» Your goal: Please copy the records exactly as they appear, with all pictures left out.

» Extracted information:
§
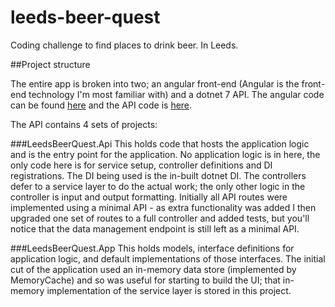 # leeds-beer-quest
Coding challenge to find places to drink beer. In Leeds.

##Project structure

The entire app is broken into two; an angular front-end (Angular is the front-end technology I'm most familiar with) and a dotnet 7 API. The angular code can be found [here](https://github.com/ChrisClark303/leeds-beer-quest/tree/main/LeedsBeerQuest/LeedsBeerQuest.Web/leeds-beer-quest) and the API code is [here](https://github.com/ChrisClark303/leeds-beer-quest/tree/main/LeedsBeerQuest).

The API contains 4 sets of projects:

###LeedsBeerQuest.Api
This holds code that hosts the application logic and is the entry point for the application. No application logic is in here, the only code here is for service setup, controller definitions and DI registrations. The DI being used is the in-built dotnet DI. The controllers defer to a service layer to do the actual work; the only other logic in the controller is input and output formatting. Initially all API routes were implemented using a minimal API - as extra functionality was added I then upgraded one set of routes to a full controller and added tests, but you'll notice that the data management endpoint is still left as a minimal API. 

###LeedsBeerQuest.App
This holds models, interface definitions for application logic, and default implementations of those interfaces. The initial cut of the application used an in-memory data store (implemented by MemoryCache) and so was useful for starting to build the UI; that in-memory implementation of the service layer is stored in this project.

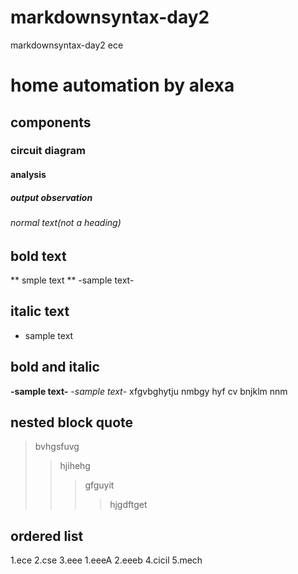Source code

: # markdownsyntax-day2
markdownsyntax-day2 ece
# home automation by alexa
## components
### circuit diagram
#### analysis
##### output observation
###### normal text(not a heading)
## bold text
** smple text **
-sample text-
## italic text
* sample text
## bold and italic
**-sample text-**
-*sample text*-
xfgvbghytju   nmbgy hyf
cv  bnjklm  nnm
## nested block quote
>bvhgsfuvg
>>hjihehg
>>>gfguyit
>>>>hjgdftget
## ordered list
1.ece
2.cse
3.eee
  1.eeeA
  2.eeeb
  4.cicil
  5.mech
  

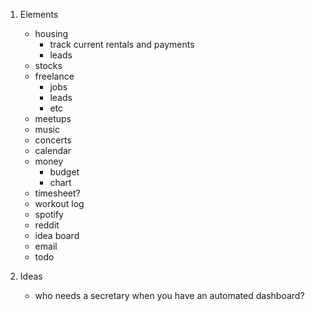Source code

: 1. Elements
	- housing
		- track current rentals and payments
		- leads
	- stocks
	- freelance
		- jobs
		- leads
		- etc
	- meetups
	- music
	- concerts
	- calendar
	- money
		- budget
		- chart
	- timesheet?
	- workout log
	- spotify
	- reddit
	- idea board
	- email
	- todo

2. Ideas
	- who needs a secretary when you have an automated dashboard?
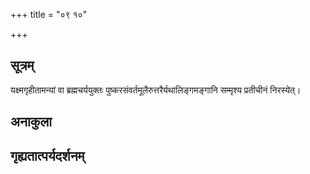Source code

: +++
title = "०९ १०"

+++
## सूत्रम्
यक्ष्मगृहीतामन्यां वा ब्रह्मचर्ययुक्तः पुष्करसंवर्तमूलैरुत्तरैर्यथालिङ्गमङ्गानि सम्मृश्य प्रतीचीनं निरस्येत्।
## अनाकुला

## गृह्यतात्पर्यदर्शनम्

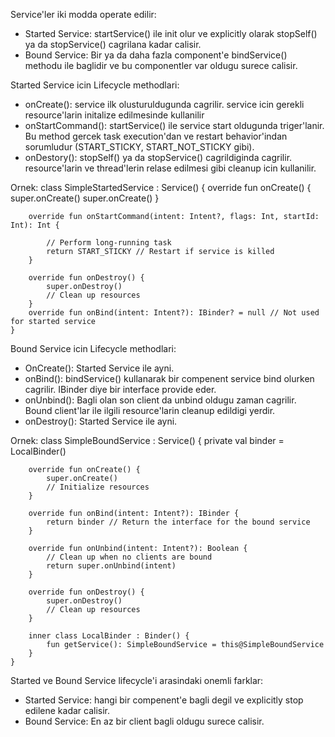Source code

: Service'ler iki modda operate edilir:
- Started Service: startService() ile init olur ve explicitly olarak stopSelf() ya da stopService() cagrilana kadar calisir.
- Bound Service: Bir ya da daha fazla component'e bindService() methodu ile baglidir ve bu componentler var oldugu surece calisir.

Started Service icin Lifecycle methodlari:
- onCreate(): service ilk olusturuldugunda cagrilir. service icin gerekli resource'larin initalize edilmesinde kullanilir
- onStartCommand(): startService() ile service start oldugunda triger'lanir. Bu method gercek task execution'dan ve restart behavior'indan sorumludur (START_STICKY, START_NOT_STICKY gibi).
- onDestory(): stopSelf() ya da stopService() cagrildiginda cagrilir. resource'larin ve thread'lerin relase edilmesi gibi cleanup icin kullanilir.

Ornek: 
	class SimpleStartedService : Service() {
		override fun onCreate() {
			super.onCreate()
			super.onCreate()
		}

		override fun onStartCommand(intent: Intent?, flags: Int, startId: Int): Int {

			// Perform long-running task
			return START_STICKY // Restart if service is killed
		}

		override fun onDestroy() {
			super.onDestroy()
			// Clean up resources
		}
		override fun onBind(intent: Intent?): IBinder? = null // Not used for started service
	}

Bound Service icin Lifecycle methodlari:
- OnCreate(): Started Service ile ayni.
- onBind(): bindService() kullanarak bir compenent service bind olurken cagrilir. IBinder diye bir interface provide eder.
- onUnbind(): Bagli olan son client da unbind oldugu zaman cagrilir. Bound client'lar ile ilgili resource'larin cleanup edildigi yerdir.
- onDestroy(): Started Service ile ayni.

Ornek:
	class SimpleBoundService : Service() {
		private val binder = LocalBinder()

		override fun onCreate() {
			super.onCreate()
			// Initialize resources
		}

		override fun onBind(intent: Intent?): IBinder {
			return binder // Return the interface for the bound service
		}

		override fun onUnbind(intent: Intent?): Boolean {
			// Clean up when no clients are bound
			return super.onUnbind(intent)
		}

		override fun onDestroy() {
			super.onDestroy()
			// Clean up resources
		}
		
		inner class LocalBinder : Binder() {
			fun getService(): SimpleBoundService = this@SimpleBoundService
		}
	}

Started ve Bound Service lifecycle'i arasindaki onemli farklar:
- Started Service: hangi bir compenent'e bagli degil ve explicitly stop edilene kadar calisir.
- Bound Service: En az bir client bagli oldugu surece calisir.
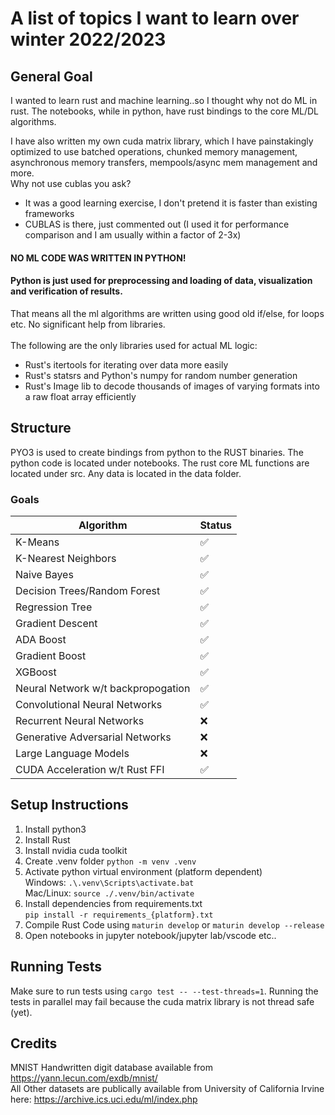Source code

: # A list of topics I want to learn over winter 2022/2023

## General Goal

I wanted to learn rust and machine learning..so I thought why not do ML in rust. The notebooks, while in python, have rust bindings to the core ML/DL algorithms. <br/>

I have also written my own cuda matrix library, which I have painstakingly optimized to use batched operations, chunked memory management, asynchronous memory transfers, mempools/async mem management and more. <br/>
Why not use cublas you ask?

- It was a good learning exercise, I don't pretend it is faster than existing frameworks
- CUBLAS is there, just commented out (I used it for performance comparison and I am usually within a factor of 2-3x)

#### NO ML CODE WAS WRITTEN IN PYTHON! <br/>

#### Python is just used for preprocessing and loading of data, visualization and verification of results.<br/>

That means all the ml algorithms are written using good old if/else, for loops etc. No significant help from libraries.<br/><br/>
The following are the only libraries used for actual ML logic:

- Rust's itertools for iterating over data more easily
- Rust's statsrs and Python's numpy for random number generation
- Rust's Image lib to decode thousands of images of varying formats into a raw float array efficiently

## Structure

PYO3 is used to create bindings from python to the RUST binaries.
The python code is located under notebooks.
The rust core ML functions are located under src.
Any data is located in the data folder.

### Goals

| Algorithm                          | Status             |
| ---------------------------------- | ------------------ |
| K-Means                            | :white_check_mark: |
| K-Nearest Neighbors                | :white_check_mark: |
| Naive Bayes                        | :white_check_mark: |
| Decision Trees/Random Forest       | :white_check_mark: |
| Regression Tree                    | :white_check_mark: |
| Gradient Descent                   | :white_check_mark: |
| ADA Boost                          | :white_check_mark: |
| Gradient Boost                     | :white_check_mark: |
| XGBoost                            | :white_check_mark: |
| Neural Network w/t backpropogation | :white_check_mark: |
| Convolutional Neural Networks      | :white_check_mark: |
| Recurrent Neural Networks          | :x:                |
| Generative Adversarial Networks    | :x:                |
| Large Language Models              | :x:                |
| CUDA Acceleration w/t Rust FFI     | :white_check_mark: |

## Setup Instructions

1. Install python3
2. Install Rust
3. Install nvidia cuda toolkit
4. Create .venv folder `python -m venv .venv`
5. Activate python virtual environment (platform dependent)<br/>
   Windows: `.\.venv\Scripts\activate.bat`<br/>
   Mac/Linux: `source ./.venv/bin/activate`
6. Install dependencies from requirements.txt<br/>
   `pip install -r requirements_{platform}.txt`
7. Compile Rust Code using `maturin develop` or `maturin develop --release`
8. Open notebooks in jupyter notebook/jupyter lab/vscode etc..

## Running Tests

Make sure to run tests using `cargo test -- --test-threads=1`.
Running the tests in parallel may fail because the cuda matrix library is not thread safe (yet).

## Credits

MNIST Handwritten digit database available from https://yann.lecun.com/exdb/mnist/ <br/>
All Other datasets are publically available from University of California Irvine here: https://archive.ics.uci.edu/ml/index.php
§
» Exercise response:
 # leeds-beer-quest
Coding challenge to find places to drink beer. In Leeds.

##Project structure

The entire app is broken into two; an angular front-end (Angular is the front-end technology I'm most familiar with) and a dotnet 7 API. The angular code can be found [here](https://github.com/ChrisClark303/leeds-beer-quest/tree/main/LeedsBeerQuest/LeedsBeerQuest.Web/leeds-beer-quest) and the API code is [here](https://github.com/ChrisClark303/leeds-beer-quest/tree/main/LeedsBeerQuest).

The API contains 4 sets of projects:

###LeedsBeerQuest.Api
This holds code that hosts the application logic and is the entry point for the application. No application logic is in here, the only code here is for service setup, controller definitions and DI registrations. The DI being used is the in-built dotnet DI. The controllers defer to a service layer to do the actual work; the only other logic in the controller is input and output formatting. Initially all API routes were implemented using a minimal API - as extra functionality was added I then upgraded one set of routes to a full controller and added tests, but you'll notice that the data management endpoint is still left as a minimal API. 

###LeedsBeerQuest.App
This holds models, interface definitions for application logic, and default implementations of those interfaces. The initial cut of the application used an in-memory data store (implemented by MemoryCache) and so was useful for starting to build the UI; that in-memory implementation of the service layer is stored in this project.

Source code

: # markdownsyntax-day2
markdownsyntax-day2 ece
# home automation by alexa
## components
### circuit diagram
#### analysis
##### output observation
###### normal text(not a heading)
## bold text
** smple text **
-sample text-
## italic text
* sample text
## bold and italic
**-sample text-**
-*sample text*-
xfgvbghytju   nmbgy hyf
cv  bnjklm  nnm
## nested block quote
>bvhgsfuvg
>>hjihehg
>>>gfguyit
>>>>hjgdftget
## ordered list
1.ece
2.cse
3.eee
  1.eeeA
  2.eeeb
  4.cicil
  5.mech
  

Source code

: 1. Elements
	- housing
		- track current rentals and payments
		- leads
	- stocks
	- freelance
		- jobs
		- leads
		- etc
	- meetups
	- music
	- concerts
	- calendar
	- money
		- budget
		- chart
	- timesheet?
	- workout log
	- spotify
	- reddit
	- idea board
	- email
	- todo

2. Ideas
	- who needs a secretary when you have an automated dashboard?
Source code

: +++
title = "०९ १०"

+++
## सूत्रम्
यक्ष्मगृहीतामन्यां वा ब्रह्मचर्ययुक्तः पुष्करसंवर्तमूलैरुत्तरैर्यथालिङ्गमङ्गानि सम्मृश्य प्रतीचीनं निरस्येत्।
## अनाकुला

## गृह्यतात्पर्यदर्शनम्

Source code

: Service'ler iki modda operate edilir:
- Started Service: startService() ile init olur ve explicitly olarak stopSelf() ya da stopService() cagrilana kadar calisir.
- Bound Service: Bir ya da daha fazla component'e bindService() methodu ile baglidir ve bu componentler var oldugu surece calisir.

Started Service icin Lifecycle methodlari:
- onCreate(): service ilk olusturuldugunda cagrilir. service icin gerekli resource'larin initalize edilmesinde kullanilir
- onStartCommand(): startService() ile service start oldugunda triger'lanir. Bu method gercek task execution'dan ve restart behavior'indan sorumludur (START_STICKY, START_NOT_STICKY gibi).
- onDestory(): stopSelf() ya da stopService() cagrildiginda cagrilir. resource'larin ve thread'lerin relase edilmesi gibi cleanup icin kullanilir.

Ornek: 
	class SimpleStartedService : Service() {
		override fun onCreate() {
			super.onCreate()
			super.onCreate()
		}

		override fun onStartCommand(intent: Intent?, flags: Int, startId: Int): Int {

			// Perform long-running task
			return START_STICKY // Restart if service is killed
		}

		override fun onDestroy() {
			super.onDestroy()
			// Clean up resources
		}
		override fun onBind(intent: Intent?): IBinder? = null // Not used for started service
	}

Bound Service icin Lifecycle methodlari:
- OnCreate(): Started Service ile ayni.
- onBind(): bindService() kullanarak bir compenent service bind olurken cagrilir. IBinder diye bir interface provide eder.
- onUnbind(): Bagli olan son client da unbind oldugu zaman cagrilir. Bound client'lar ile ilgili resource'larin cleanup edildigi yerdir.
- onDestroy(): Started Service ile ayni.

Ornek:
	class SimpleBoundService : Service() {
		private val binder = LocalBinder()

		override fun onCreate() {
			super.onCreate()
			// Initialize resources
		}

		override fun onBind(intent: Intent?): IBinder {
			return binder // Return the interface for the bound service
		}

		override fun onUnbind(intent: Intent?): Boolean {
			// Clean up when no clients are bound
			return super.onUnbind(intent)
		}

		override fun onDestroy() {
			super.onDestroy()
			// Clean up resources
		}
		
		inner class LocalBinder : Binder() {
			fun getService(): SimpleBoundService = this@SimpleBoundService
		}
	}

Started ve Bound Service lifecycle'i arasindaki onemli farklar:
- Started Service: hangi bir compenent'e bagli degil ve explicitly stop edilene kadar calisir.
- Bound Service: En az bir client bagli oldugu surece calisir.
Source code

: # A list of topics I want to learn over winter 2022/2023

## General Goal

I wanted to learn rust and machine learning..so I thought why not do ML in rust. The notebooks, while in python, have rust bindings to the core ML/DL algorithms. <br/>

I have also written my own cuda matrix library, which I have painstakingly optimized to use batched operations, chunked memory management, asynchronous memory transfers, mempools/async mem management and more. <br/>
Why not use cublas you ask?

- It was a good learning exercise, I don't pretend it is faster than existing frameworks
- CUBLAS is there, just commented out (I used it for performance comparison and I am usually within a factor of 2-3x)

#### NO ML CODE WAS WRITTEN IN PYTHON! <br/>

#### Python is just used for preprocessing and loading of data, visualization and verification of results.<br/>

That means all the ml algorithms are written using good old if/else, for loops etc. No significant help from libraries.<br/><br/>
The following are the only libraries used for actual ML logic:

- Rust's itertools for iterating over data more easily
- Rust's statsrs and Python's numpy for random number generation
- Rust's Image lib to decode thousands of images of varying formats into a raw float array efficiently

## Structure

PYO3 is used to create bindings from python to the RUST binaries.
The python code is located under notebooks.
The rust core ML functions are located under src.
Any data is located in the data folder.

### Goals

| Algorithm                          | Status             |
| ---------------------------------- | ------------------ |
| K-Means                            | :white_check_mark: |
| K-Nearest Neighbors                | :white_check_mark: |
| Naive Bayes                        | :white_check_mark: |
| Decision Trees/Random Forest       | :white_check_mark: |
| Regression Tree                    | :white_check_mark: |
| Gradient Descent                   | :white_check_mark: |
| ADA Boost                          | :white_check_mark: |
| Gradient Boost                     | :white_check_mark: |
| XGBoost                            | :white_check_mark: |
| Neural Network w/t backpropogation | :white_check_mark: |
| Convolutional Neural Networks      | :white_check_mark: |
| Recurrent Neural Networks          | :x:                |
| Generative Adversarial Networks    | :x:                |
| Large Language Models              | :x:                |
| CUDA Acceleration w/t Rust FFI     | :white_check_mark: |

## Setup Instructions

1. Install python3
2. Install Rust
3. Install nvidia cuda toolkit
4. Create .venv folder `python -m venv .venv`
5. Activate python virtual environment (platform dependent)<br/>
   Windows: `.\.venv\Scripts\activate.bat`<br/>
   Mac/Linux: `source ./.venv/bin/activate`
6. Install dependencies from requirements.txt<br/>
   `pip install -r requirements_{platform}.txt`
7. Compile Rust Code using `maturin develop` or `maturin develop --release`
8. Open notebooks in jupyter notebook/jupyter lab/vscode etc..

## Running Tests

Make sure to run tests using `cargo test -- --test-threads=1`.
Running the tests in parallel may fail because the cuda matrix library is not thread safe (yet).

## Credits

MNIST Handwritten digit database available from https://yann.lecun.com/exdb/mnist/ <br/>
All Other datasets are publically available from University of California Irvine here: https://archive.ics.uci.edu/ml/index.php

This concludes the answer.